From my home in Texas to Florence, Italy, is, more or less, a 24-hour journey. When my plane touches down, all I can think about is getting to my hotel for some rest before exploring the city.
Sunday morning traffic is light and within a half hour the taxi driver has deposited me at Il Salviatino, a 15th century villa now serving as a 44-room luxury hotel.
Inside I am immediately impressed by the architectural detail, artwork, and grand staircase. My room is decorated in red and gold, and my view is of Tuscany with its rolling hills and signature spruce trees.
History
Historians suggest the original structure built on this site was a Roman fortress. It makes sense, with the hotel’s location high above Florence. The first recorded documents date back to the 14th century when the property was a villa.
Through the centuries, the villa was refurbished by some of Florence’s elite families, ultimately landing in the hands of the Salviati family in the 16th century.
The Salviatis undertook an enormous restoration, adding frescoes and furnishings to create a warm and inviting space for their guests. They officially named Il Salviatino. At the end of the 19th century, American Phelps Thomas purchased the property and hired artist Augusto Bruschi to add decorative works, including the beautiful fresco that can still be admired in the Affresco Suite.
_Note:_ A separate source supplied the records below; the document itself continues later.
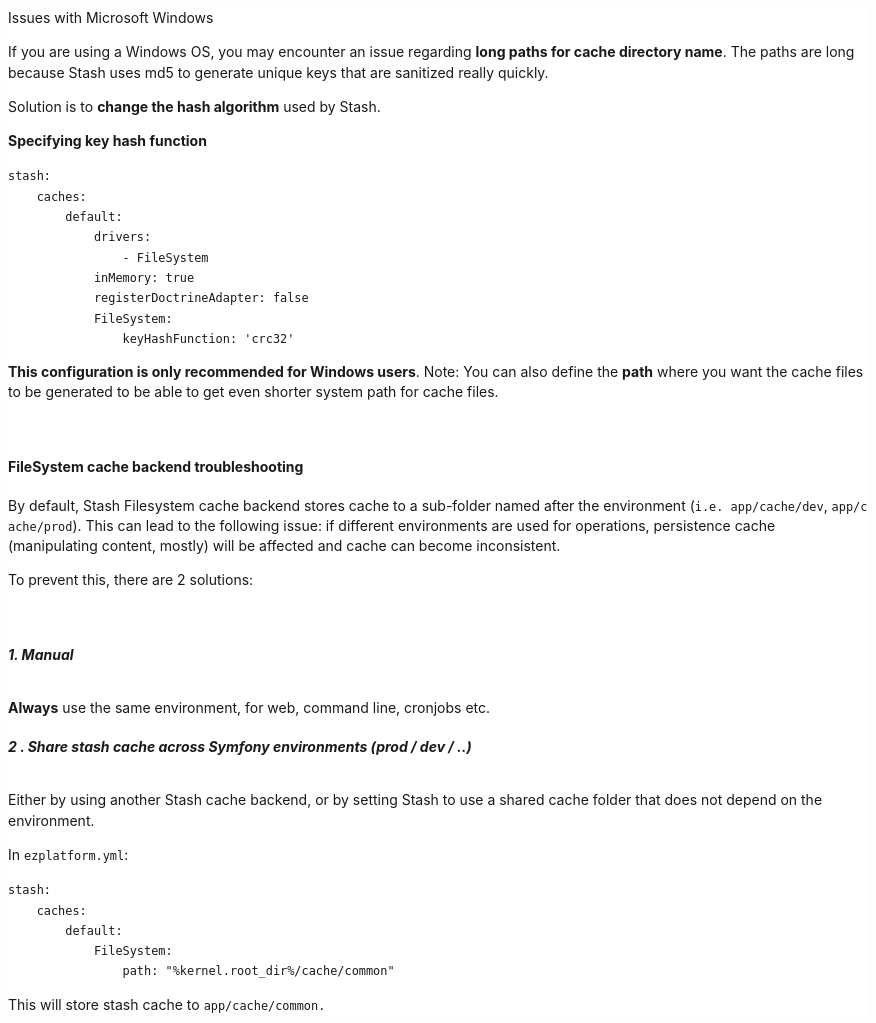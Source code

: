Issues with Microsoft Windows

If you are using a Windows OS, you may encounter an issue regarding **long paths for cache directory name**. The paths are long because Stash uses md5 to generate unique keys that are sanitized really quickly.

Solution is to **change the hash algorithm** used by Stash.

**Specifying key hash function**

```
stash:
    caches:
        default:
            drivers:
                - FileSystem
            inMemory: true
            registerDoctrineAdapter: false
            FileSystem:
                keyHashFunction: 'crc32'
```

**This configuration is only recommended for Windows users**.
Note: You can also define the **path** where you want the cache files to be generated to be able to get even shorter system path for cache files.

 

#### FileSystem cache backend troubleshooting

By default, Stash Filesystem cache backend stores cache to a sub-folder named after the environment (`i.e. app/cache/dev`, `app/cache/prod`). This can lead to the following issue: if different environments are used for operations, persistence cache (manipulating content, mostly) will be affected and cache can become inconsistent.

To prevent this, there are 2 solutions:

 

###### **1. Manual**

**Always** use the same environment, for web, command line, cronjobs etc.

###### **2 . Share stash cache across Symfony environments (prod / dev / ..)**

Either by using another Stash cache backend, or by setting Stash to use a shared cache folder that does not depend on the environment.

In `ezplatform.yml`:

```
stash:
    caches:
        default:
            FileSystem:
                path: "%kernel.root_dir%/cache/common"
```

This will store stash cache to `app/cache/common.`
At the turn of the last century, poet, journalist, and art critic Ugo Ojetti became the owner and added the library, which was visited regularly by celebrities in their fields, including Salvador Dalì and Gabriele D’Annunzio.
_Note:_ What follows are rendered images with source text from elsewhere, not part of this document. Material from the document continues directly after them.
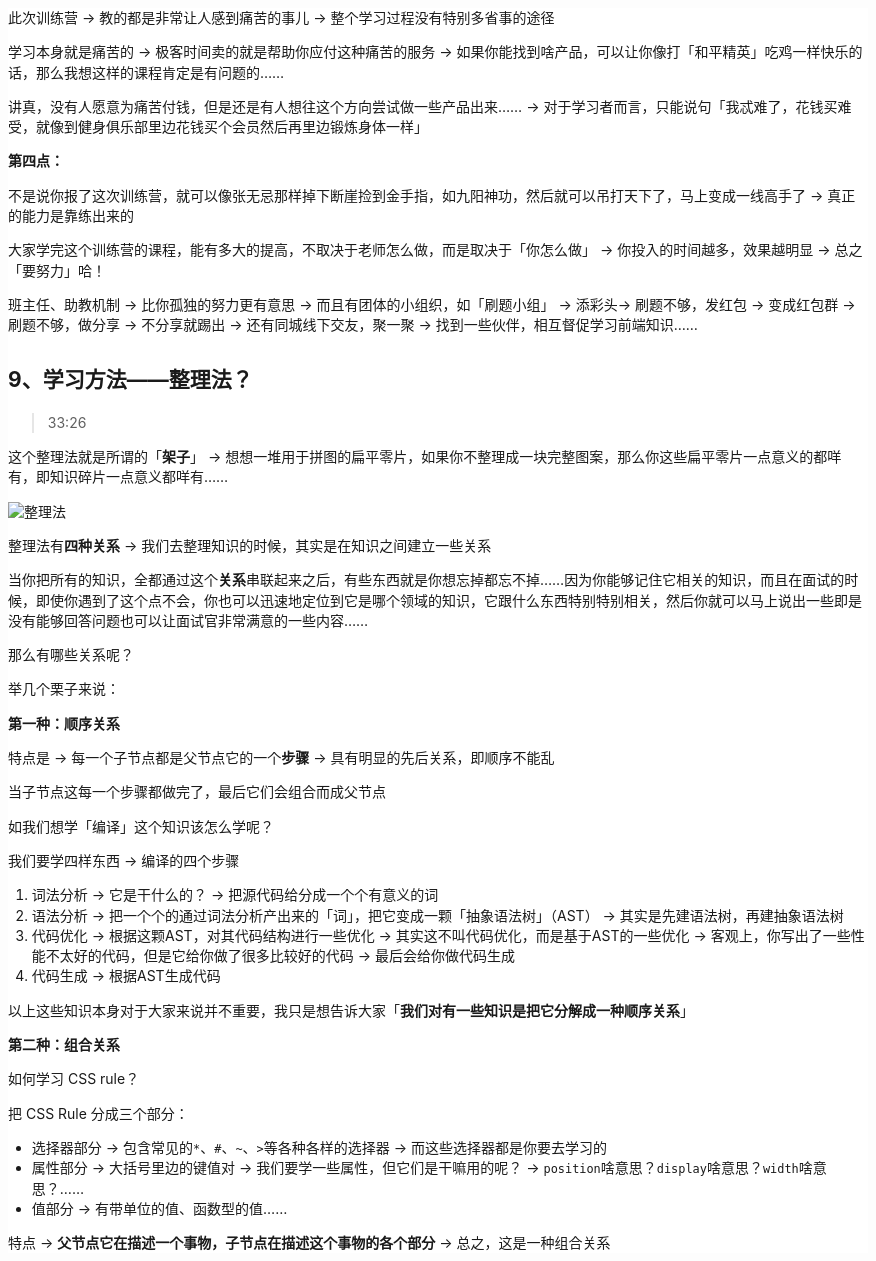 此次训练营 -> 教的都是非常让人感到痛苦的事儿 -> 整个学习过程没有特别多省事的途径

学习本身就是痛苦的 -> 极客时间卖的就是帮助你应付这种痛苦的服务 -> 如果你能找到啥产品，可以让你像打「和平精英」吃鸡一样快乐的话，那么我想这样的课程肯定是有问题的……

讲真，没有人愿意为痛苦付钱，但是还是有人想往这个方向尝试做一些产品出来…… -> 对于学习者而言，只能说句「我忒难了，花钱买难受，就像到健身俱乐部里边花钱买个会员然后再里边锻炼身体一样」

**第四点：**

不是说你报了这次训练营，就可以像张无忌那样掉下断崖捡到金手指，如九阳神功，然后就可以吊打天下了，马上变成一线高手了 -> 真正的能力是靠练出来的

大家学完这个训练营的课程，能有多大的提高，不取决于老师怎么做，而是取决于「你怎么做」 -> 你投入的时间越多，效果越明显 -> 总之「要努力」哈！

班主任、助教机制 -> 比你孤独的努力更有意思 -> 而且有团体的小组织，如「刷题小组」 -> 添彩头-> 刷题不够，发红包 -> 变成红包群 -> 刷题不够，做分享 -> 不分享就踢出 -> 还有同城线下交友，聚一聚 -> 找到一些伙伴，相互督促学习前端知识……

## 9、学习方法——整理法？

> 33:26

这个整理法就是所谓的「**架子**」 -> 想想一堆用于拼图的扁平零片，如果你不整理成一块完整图案，那么你这些扁平零片一点意义的都咩有，即知识碎片一点意义都咩有……

![整理法](assets/img/2020-04-16-01-37-10.png)

整理法有**四种关系** -> 我们去整理知识的时候，其实是在知识之间建立一些关系

当你把所有的知识，全都通过这个**关系**串联起来之后，有些东西就是你想忘掉都忘不掉……因为你能够记住它相关的知识，而且在面试的时候，即使你遇到了这个点不会，你也可以迅速地定位到它是哪个领域的知识，它跟什么东西特别特别相关，然后你就可以马上说出一些即是没有能够回答问题也可以让面试官非常满意的一些内容……

那么有哪些关系呢？

举几个栗子来说：

**第一种：顺序关系**

特点是 -> 每一个子节点都是父节点它的一个**步骤** -> 具有明显的先后关系，即顺序不能乱

当子节点这每一个步骤都做完了，最后它们会组合而成父节点

如我们想学「编译」这个知识该怎么学呢？

我们要学四样东西 -> 编译的四个步骤

1. 词法分析 -> 它是干什么的？ -> 把源代码给分成一个个有意义的词
2. 语法分析 -> 把一个个的通过词法分析产出来的「词」，把它变成一颗「抽象语法树」（AST） -> 其实是先建语法树，再建抽象语法树
3. 代码优化 -> 根据这颗AST，对其代码结构进行一些优化 -> 其实这不叫代码优化，而是基于AST的一些优化 -> 客观上，你写出了一些性能不太好的代码，但是它给你做了很多比较好的代码 -> 最后会给你做代码生成
4. 代码生成 -> 根据AST生成代码

以上这些知识本身对于大家来说并不重要，我只是想告诉大家「**我们对有一些知识是把它分解成一种顺序关系**」

**第二种：组合关系**

如何学习 CSS rule？

把 CSS Rule 分成三个部分：

- 选择器部分 -> 包含常见的`*`、`#`、`~`、`>`等各种各样的选择器 -> 而这些选择器都是你要去学习的
- 属性部分 -> 大括号里边的键值对 -> 我们要学一些属性，但它们是干嘛用的呢？ -> `position`啥意思？`display`啥意思？`width`啥意思？……
- 值部分 -> 有带单位的值、函数型的值……

特点 -> **父节点它在描述一个事物，子节点在描述这个事物的各个部分** -> 总之，这是一种组合关系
After Ojetti’s death, the villa was passed down to his heirs. During the ’70s and ’80s, it became Stanford University’s Italian headquarters. When the university left, the villa sat vacant for 20 years until it was once again renovated to bring back its 19th century splendor and opened as a hotel in 2010.
Exploring
I am entranced by the hotel’s beauty and, after settling in my room, I decide to investigate the public spaces. I start with the library and its books focusing on Italian art, history, and architecture; museum-quality paintings; and vases filled with flowers grown on the property.
I wander into other rooms, admiring the attention to detail. The beautiful furnishings, original vaulted ceilings, and terracotta floors remind me of the villa’s rich history.
One young man suggests that I take in the view from the terrace, where I will later have dinner, before wandering though the ornate gardens. Laid out before me are the Brunelleschi’s Duomo and the red-roofed buildings of Florence. In closer view are the nearly 12 acres of formal gardens and park.
Stairs lead down from the terrace to the formal gardens. From here I follow a footpath to the pool and spa.
Soon I will take the shuttle into the heart of Florence. I know there will be swarms of people in the city, but right now I am enjoying the beauty of a centuries-old villa brought back to life; once again welcoming road-weary guests.
Disclosure: As is common in the travel industry, Marilyn Jones was provided with accommodations for the purpose of review. While it has not influenced her review, Grit.com believes in full disclosure.